Um 1850 entstand in der Odenwälder Stadt Bad König der Beruf der Tabakpfeifendrechsler. Die Zünfte der Horn- und Holzdrechsler waren bereits vorhanden. Speziell die Horndrechsler hatten sich, außer im Schmuckbereich und Dingen des täglichen Gebrauches, auf die Herstellung von Mundstücken für die Tabakpfeifen spezialisiert. Um sich bessere Einnahmequellen zu verschaffen, gingen die Drechsler dazu über, die Tabakpfeifen im Ganzen selbst herzustellen. Zunächst wurden Pfeifen in kleineren Stückzahlen hergestellt, zumeist die sogenannten „Gesteckpfeifen“, die nach der Herstellung mittels Schubkarren zu Fuß in die näher gelegenen größeren Städten, wie z. B. Mainz, Mannheim, Darmstadt und Frankfurt transportiert und dort auf den Märkten an den Kunden gebracht wurden.
Wurde im Jahr 1850 die Tabakpfeife in geringem Umfang herstellt, gründete Adam Schum I im Jahr 1876 die erste große Pfeifenfabrik in Bad König.
Neben den Gesteckpfeifen waren immer mehr handliche Holzpfeifen gefragt.
Die Drechselbänke wurden anfangs noch mit Fußantrieb in Bewegung gebracht. Um die Jahrhundertwende fand auch die technische Revolution in Form einer neuen Antriebsart Einzug in die Pfeifenfabrik Schum. Sauggasmaschinen, die mittels Transmissionsriemen mit den Drechselbänken verbunden waren, sorgten ab jetzt für die richtigen Drehmomente der Drehbänke. Später wurden diese Maschinen durch den Elektroantrieb ersetzt.

So verlegten sich die Bad Königer Drechsler auf die Herstellung von Porzellan-Gesteckpfeifen, die aus Porzellanköpfen, dem Holzholm, oder aus Horn oder Hirschgeweih bestand und das Mundstück aus Horn gefertigt wurde. Zusätzliche Verdienstmöglichkeiten erbrachte auch die Herstellung von Holzpfeifen.
So fanden anfangs noch einheimische Hölzer, wie Buche, Ahorn, Nussbaum und Kirsche für die Tabakpfeifenherstellung Verwendung. Im Odenwald wurden die kleineren Pfeifen „Klejbsche“ und die größeren „Klouwwe“ genannt. Nach und nach setzte sich aber bei dem Material das im Mittelmeerraum beheimate Bruyere-Holz durch. Aus Bruyere-Holz wurden die so genannten „Shag-Pfeifen“ hergestellt, wobei das Wort „Shag“ die Bedeutung von feingeschnittenem aromatisiertem Tabak hat. Dieser Tabak wurde aus relativ niedrigen und runden Pfeifenköpfen geraucht. Aus der Grundform der „Shagpfeife“ entwickelten sich im Laufe der Zeit vielfältige Pfeifenformen.

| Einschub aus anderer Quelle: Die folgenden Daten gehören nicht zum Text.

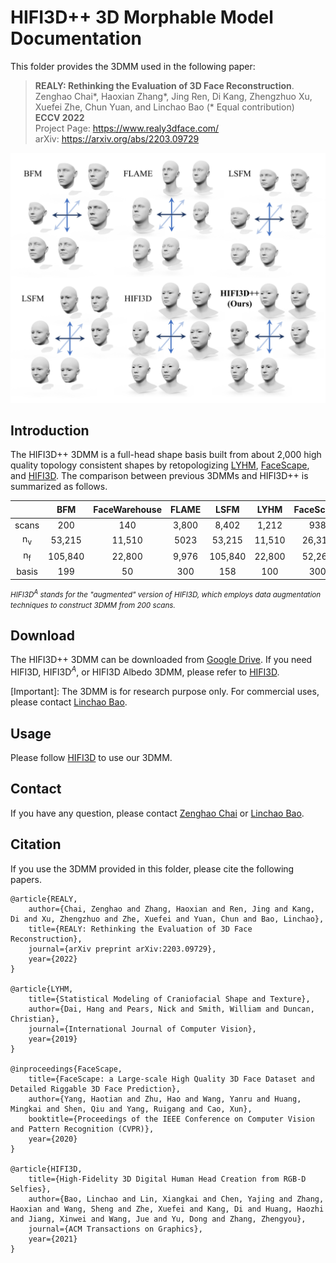 # HIFI3D++ 3D Morphable Model Documentation



This folder provides the 3DMM used in the following paper:

> **REALY: Rethinking the Evaluation of 3D Face Reconstruction**.\
> Zenghao Chai*, Haoxian Zhang*, Jing Ren, Di Kang, Zhengzhuo Xu, Xuefei Zhe, Chun Yuan, and Linchao Bao (* Equal contribution) \
> **ECCV 2022** \
> Project Page: https://www.realy3dface.com/ \
> arXiv: https://arxiv.org/abs/2203.09729


<p align="center"> 
<img src="../img/3DMM.jpg">
</p>

## Introduction
The HIFI3D++ 3DMM is a full-head shape basis built from about 2,000 high quality topology consistent shapes by retopologizing [LYHM](https://www-users.cs.york.ac.uk/~nep/research/LYHM/), [FaceScape](https://facescape.nju.edu.cn/), and [HIFI3D](https://tencent-ailab.github.io/hifi3dface_projpage/). The comparison between previous 3DMMs and HIFI3D++ is summarized as follows.

|         |  BFM | FaceWarehouse | FLAME |  LSFM  |  LYHM | FaceScape | HIFI3D | HIFI3D<sup>A</sup> | HIFI3D++ |
|:-------:|:------:|:-------------:|:-----:|:------:|:-----:|:---------:|:------:|:--------:|:--------:|
| scans |   200  |      140      |  3,800 |  8,402  |  1,212 |    938    |   200  |    200   |   1,957   |
|   n<sub>v</sub>   |  53,215 |     11,510     |  5023 |  53,215 | 11,510 |   26,317   |  20,481 |   20,481  |   20,481  |
|   n<sub>f</sub>   | 105,840 |     22,800     |  9,976 | 105,840 | 22,800 |   52,261   |  40,832 |   40,832  |   40,832  |
| basis |   199  |       50      |  300  |   158  |  100  |    300    |   200  |    500   |    526   |

<i><small>HIFI3D<sup>A</sup> stands for the "augmented" version of HIFI3D, which employs data augmentation techniques to construct 3DMM from 200 scans.</small></i>

## Download

The HIFI3D++ 3DMM can be downloaded from [Google Drive](https://drive.google.com/file/d/1MBdk5fsUN1paSOszZYXfwTMehq51Z2kY/view?usp=sharing). If you need HIFI3D, HIFI3D$^A$, or HIFI3D Albedo 3DMM, please refer to [HIFI3D](https://github.com/tencent-ailab/hifi3dface/tree/main/3DMM).

[Important]: The 3DMM is for research purpose only. For commercial uses, please contact [Linchao Bao](https://linchaobao.github.io/).




## Usage
Please follow [HIFI3D](https://github.com/tencent-ailab/hifi3dface) to use our 3DMM. 



## Contact

If you have any question, please contact [Zenghao Chai](https://zenghaochai.com/) or [Linchao Bao](https://linchaobao.github.io/).



## Citation



If you use the 3DMM provided in this folder, please cite the following papers.

```
@article{REALY,
    author={Chai, Zenghao and Zhang, Haoxian and Ren, Jing and Kang, Di and Xu, Zhengzhuo and Zhe, Xuefei and Yuan, Chun and Bao, Linchao},
    title={REALY: Rethinking the Evaluation of 3D Face Reconstruction},
    journal={arXiv preprint arXiv:2203.09729},
    year={2022}
}

@article{LYHM,
    title={Statistical Modeling of Craniofacial Shape and Texture},
    author={Dai, Hang and Pears, Nick and Smith, William and Duncan, Christian},
    journal={International Journal of Computer Vision},
    year={2019}
}

@inproceedings{FaceScape, 
    title={FaceScape: a Large-scale High Quality 3D Face Dataset and Detailed Riggable 3D Face Prediction}, 
    author={Yang, Haotian and Zhu, Hao and Wang, Yanru and Huang, Mingkai and Shen, Qiu and Yang, Ruigang and Cao, Xun}, 
    booktitle={Proceedings of the IEEE Conference on Computer Vision and Pattern Recognition (CVPR)}, 
    year={2020} 
}

@article{HIFI3D,
    title={High-Fidelity 3D Digital Human Head Creation from RGB-D Selfies},
    author={Bao, Linchao and Lin, Xiangkai and Chen, Yajing and Zhang, Haoxian and Wang, Sheng and Zhe, Xuefei and Kang, Di and Huang, Haozhi and Jiang, Xinwei and Wang, Jue and Yu, Dong and Zhang, Zhengyou},
    journal={ACM Transactions on Graphics},
    year={2021}
}

```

Die Gewinnung des Bruyere-Holzes
Dicht unter der Erdoberfläche bilden sich knollenartige Verdickungen der Baumheide, die das Material für die Pfeifenkopfherstellung liefern.
Diese knollenartigen Verdickungen werden im Winter ausgegraben und in Erdgräbern gelagert, in denen sie gewässert werden. Diese „Ernte“ der Wurzeln wird „Campagne“ genannt.
Die geernteten Wurzeln werden in 4 verschiedene Kategorien, die über die Qualität der späteren Pfeife mitentscheidend sind, eingeteilt:
1.:   Die Randstücke der Wurzel (Plateau Ebauchons) ist das beste Holz für die Herstellung wertvoller Tabakpfeifen. Hier werden die schönsten Maserungen heraus gearbeitet.
2.:   Das Mittelteil der Wurzel findet für die Herstellung normaler Pfeifen Verwendung.
3.:   Das Stammholz ist für die Pfeifenherstellung nicht geeignet.
4.:   Der untere Knollenbereich ist wegen starker Rissbildung und Einlagerungen nur bedingt geeignet.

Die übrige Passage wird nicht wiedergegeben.